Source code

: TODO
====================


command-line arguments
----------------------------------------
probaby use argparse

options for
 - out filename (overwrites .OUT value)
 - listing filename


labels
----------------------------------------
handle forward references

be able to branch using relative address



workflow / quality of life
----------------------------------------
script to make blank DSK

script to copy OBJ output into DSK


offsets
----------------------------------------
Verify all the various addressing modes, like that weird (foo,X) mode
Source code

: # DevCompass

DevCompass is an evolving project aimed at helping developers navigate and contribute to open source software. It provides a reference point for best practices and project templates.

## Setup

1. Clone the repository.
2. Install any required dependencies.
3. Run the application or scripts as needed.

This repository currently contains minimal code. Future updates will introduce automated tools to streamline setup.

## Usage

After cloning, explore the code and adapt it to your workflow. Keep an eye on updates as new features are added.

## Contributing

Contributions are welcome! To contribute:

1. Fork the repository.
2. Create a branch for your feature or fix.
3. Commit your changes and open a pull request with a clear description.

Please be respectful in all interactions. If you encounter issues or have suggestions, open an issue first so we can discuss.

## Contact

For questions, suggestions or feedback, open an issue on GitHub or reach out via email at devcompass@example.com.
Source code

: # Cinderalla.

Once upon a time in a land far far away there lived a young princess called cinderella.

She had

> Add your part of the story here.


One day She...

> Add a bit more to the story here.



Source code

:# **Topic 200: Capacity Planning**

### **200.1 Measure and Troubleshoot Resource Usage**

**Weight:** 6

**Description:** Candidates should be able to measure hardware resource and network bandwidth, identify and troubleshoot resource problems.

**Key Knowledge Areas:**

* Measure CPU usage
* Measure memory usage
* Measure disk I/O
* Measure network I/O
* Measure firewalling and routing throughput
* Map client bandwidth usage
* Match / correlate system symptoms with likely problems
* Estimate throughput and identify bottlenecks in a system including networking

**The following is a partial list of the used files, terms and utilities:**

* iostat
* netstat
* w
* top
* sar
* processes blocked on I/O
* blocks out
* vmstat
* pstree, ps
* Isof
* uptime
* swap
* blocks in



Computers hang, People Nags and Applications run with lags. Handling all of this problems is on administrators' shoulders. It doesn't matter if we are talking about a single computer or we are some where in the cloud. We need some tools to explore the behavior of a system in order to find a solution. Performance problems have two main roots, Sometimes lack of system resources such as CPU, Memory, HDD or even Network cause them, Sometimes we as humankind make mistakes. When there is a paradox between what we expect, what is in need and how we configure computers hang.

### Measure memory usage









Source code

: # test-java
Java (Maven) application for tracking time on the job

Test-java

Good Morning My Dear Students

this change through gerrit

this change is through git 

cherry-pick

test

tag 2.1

## Instructions for the task
Output the listing verbatim through the "be able to branch using relative address" line.

## Output below
Source code

: TODO
====================


command-line arguments
----------------------------------------
probaby use argparse

options for
 - out filename (overwrites .OUT value)
 - listing filename


labels
----------------------------------------
handle forward references

be able to branch using relative address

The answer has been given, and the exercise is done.